Las páginas deportivas estaban llenas de fotos de cambiantes puros o mestizos que se habían vuelto famosos. Un running back de los Patriots de Nueva Inglaterra, un jugador de campo de los Cardinals, un corredor de maratones…, todos habían confesado ser cambiantes de uno u otro tipo. Un campeón de natación olímpica acababa de descubrir que su padre era un hombre foca, y la jugadora de tenis número uno de Inglaterra había salido a los medios diciendo que su madre era una mujer leopardo. No había habido tanto tumulto en el mundo deportivo desde el último escándalo por dopaje. ¿Concedía la herencia de estos atletas una ventaja injusta con respecto a los demás competidores? Puede que otro día disfrutara debatiendo el tema con alguien, pero en ese momento no me importaba en absoluto.
Empecé a ver el cuadro completo. La revelación de los cambiantes había sido muy diferente con respecto a la de los vampiros. Estos estaban completamente fuera de los parámetros humanos, salvo por las leyendas y el saber popular. Vivían aparte. Dado que podían alimentarse con la sangre sintética japonesa, se presentaron como un fenómeno inofensivo. Pero los cambiantes habían vivido entre nosotros todo el tiempo, integrados en nuestra sociedad a pesar de mantener sus alianzas y vidas secretas. A veces incluso sus hijos (los que no eran primogénitos y, por lo tanto, tampoco cambiantes) no sabían lo que eran sus padres, especialmente si no eran lobos.

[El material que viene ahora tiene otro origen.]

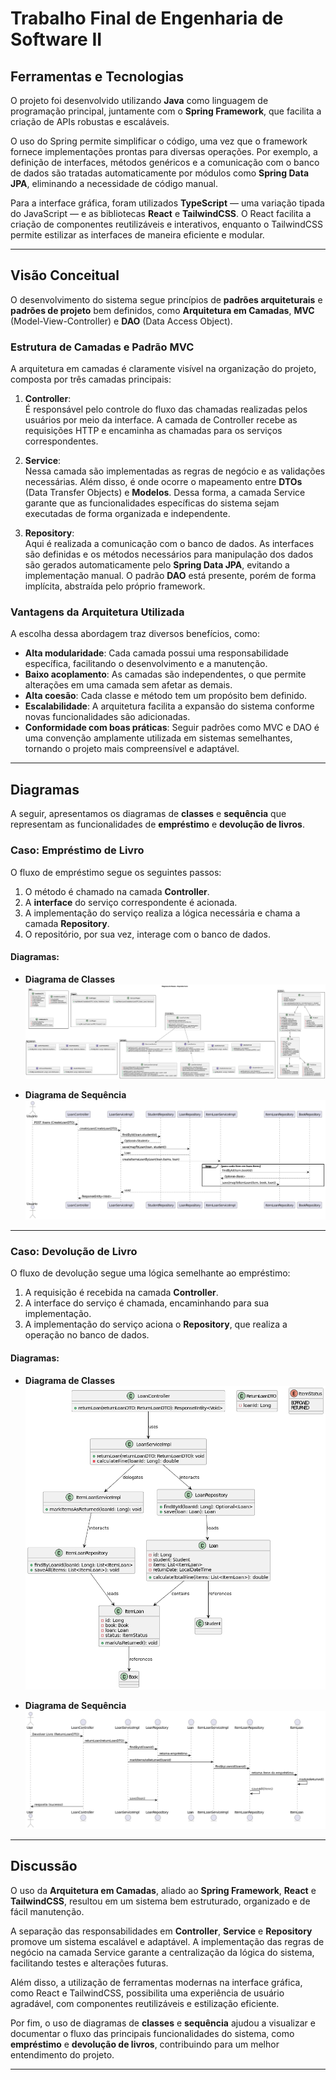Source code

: # Trabalho Final de Engenharia de Software II

## Ferramentas e Tecnologias

O projeto foi desenvolvido utilizando **Java** como linguagem de programação principal, juntamente com o **Spring Framework**, que facilita a criação de APIs robustas e escaláveis. 

O uso do Spring permite simplificar o código, uma vez que o framework fornece implementações prontas para diversas operações. Por exemplo, a definição de interfaces, métodos genéricos e a comunicação com o banco de dados são tratadas automaticamente por módulos como **Spring Data JPA**, eliminando a necessidade de código manual.

Para a interface gráfica, foram utilizados **TypeScript** — uma variação tipada do JavaScript — e as bibliotecas **React** e **TailwindCSS**. O React facilita a criação de componentes reutilizáveis e interativos, enquanto o TailwindCSS permite estilizar as interfaces de maneira eficiente e modular.

---

## Visão Conceitual

O desenvolvimento do sistema segue princípios de **padrões arquiteturais** e **padrões de projeto** bem definidos, como **Arquitetura em Camadas**, **MVC** (Model-View-Controller) e **DAO** (Data Access Object).

### Estrutura de Camadas e Padrão MVC

A arquitetura em camadas é claramente visível na organização do projeto, composta por três camadas principais:

1. **Controller**:  
   É responsável pelo controle do fluxo das chamadas realizadas pelos usuários por meio da interface. A camada de Controller recebe as requisições HTTP e encaminha as chamadas para os serviços correspondentes.

2. **Service**:  
   Nessa camada são implementadas as regras de negócio e as validações necessárias. Além disso, é onde ocorre o mapeamento entre **DTOs** (Data Transfer Objects) e **Modelos**. Dessa forma, a camada Service garante que as funcionalidades específicas do sistema sejam executadas de forma organizada e independente.

3. **Repository**:  
   Aqui é realizada a comunicação com o banco de dados. As interfaces são definidas e os métodos necessários para manipulação dos dados são gerados automaticamente pelo **Spring Data JPA**, evitando a implementação manual. O padrão **DAO** está presente, porém de forma implícita, abstraída pelo próprio framework.

### Vantagens da Arquitetura Utilizada

A escolha dessa abordagem traz diversos benefícios, como:

- **Alta modularidade**: Cada camada possui uma responsabilidade específica, facilitando o desenvolvimento e a manutenção.
- **Baixo acoplamento**: As camadas são independentes, o que permite alterações em uma camada sem afetar as demais.
- **Alta coesão**: Cada classe e método tem um propósito bem definido.
- **Escalabilidade**: A arquitetura facilita a expansão do sistema conforme novas funcionalidades são adicionadas.
- **Conformidade com boas práticas**: Seguir padrões como MVC e DAO é uma convenção amplamente utilizada em sistemas semelhantes, tornando o projeto mais compreensível e adaptável.

---

## Diagramas

A seguir, apresentamos os diagramas de **classes** e **sequência** que representam as funcionalidades de **empréstimo** e **devolução de livros**.

### Caso: Empréstimo de Livro

O fluxo de empréstimo segue os seguintes passos:

1. O método é chamado na camada **Controller**.
2. A **interface** do serviço correspondente é acionada.
3. A implementação do serviço realiza a lógica necessária e chama a camada **Repository**.
4. O repositório, por sua vez, interage com o banco de dados.

#### Diagramas:

- **Diagrama de Classes**  
![Diagrama de classes do empréstimo de livro](emprestarlivro.png)

- **Diagrama de Sequência**  
![Diagrama de sequência do empréstimo de livro](emprestarlivrosequencia.png)

---

### Caso: Devolução de Livro

O fluxo de devolução segue uma lógica semelhante ao empréstimo:

1. A requisição é recebida na camada **Controller**.
2. A interface do serviço é chamada, encaminhando para sua implementação.
3. A implementação do serviço aciona o **Repository**, que realiza a operação no banco de dados.

#### Diagramas:

- **Diagrama de Classes**  
![Diagrama de classes da devolução](devolverclasses.drawio.png)

- **Diagrama de Sequência**  
![Diagrama de sequência da devolução](devolversequencia.drawio.png)

---

## Discussão

O uso da **Arquitetura em Camadas**, aliado ao **Spring Framework**, **React** e **TailwindCSS**, resultou em um sistema bem estruturado, organizado e de fácil manutenção. 

A separação das responsabilidades em **Controller**, **Service** e **Repository** promove um sistema escalável e adaptável. A implementação das regras de negócio na camada Service garante a centralização da lógica do sistema, facilitando testes e alterações futuras.

Além disso, a utilização de ferramentas modernas na interface gráfica, como React e TailwindCSS, possibilita uma experiência de usuário agradável, com componentes reutilizáveis e estilização eficiente.

Por fim, o uso de diagramas de **classes** e **sequência** ajudou a visualizar e documentar o fluxo das principais funcionalidades do sistema, como **empréstimo** e **devolução de livros**, contribuindo para um melhor entendimento do projeto.

---

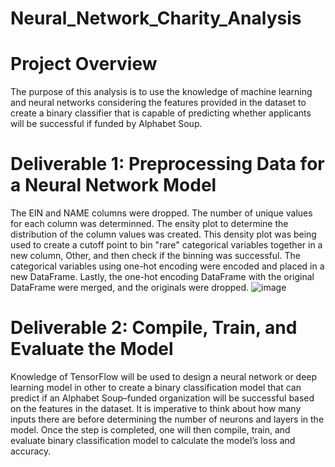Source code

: # Neural_Network_Charity_Analysis
# Project Overview
The purpose of this analysis is to use the knowledge of machine learning and neural networks considering the features provided in the dataset to create a binary classifier that is capable of predicting whether applicants will be successful if funded by Alphabet Soup.
# Deliverable 1: Preprocessing Data for a Neural Network Model
The EIN and NAME columns were dropped. The number of unique values for each column was determinned. The ensity plot to determine the distribution of the column values was created. This density plot was being used to create a cutoff point to bin "rare" categorical variables together in a new column, Other, and then check if the binning was successful. The categorical variables using one-hot encoding were encoded and placed in a new DataFrame. Lastly, the one-hot encoding DataFrame with the original DataFrame were merged, and the originals were dropped.
![image](https://user-images.githubusercontent.com/89113627/148702738-19ec7296-c264-4b30-b205-62b4283db03d.png)

# Deliverable 2: Compile, Train, and Evaluate the Model
Knowledge of TensorFlow will be used to design a neural network or deep learning model in other to create a binary classification model that can predict if an Alphabet Soup–funded organization will be successful based on the features in the dataset. It is imperative to think about how many inputs there are before determining the number of neurons and layers in the model. Once the step is completed, one will then compile, train, and evaluate binary classification model to calculate the model’s loss and accuracy.
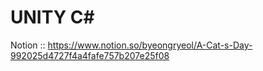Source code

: # UNITY C#

Notion :: https://www.notion.so/byeongryeol/A-Cat-s-Day-992025d4727f4a4fafe757b207e25f08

«Me siento traicionada», decía una mujer. «Mi abuelo se convierte en lince cada mes. Se va por ahí a matar animales. Mi esteticista, a la que llevo frecuentando quince años, es una coyote. ¡No lo sabía! He vivido un horrible engaño».
Algunos pensaban que era fascinante: «Nuestro director es un licántropo», decía un niño de Springfield, Missouri. «¡A que mola!».
La mera existencia de los cambiantes asustaba a muchos. «Tengo miedo y le pegaré un tiro a mi vecino si lo veo trotando por la calle», decía un granjero de Kansas. «¿Y si le da por cazar mis pollos?».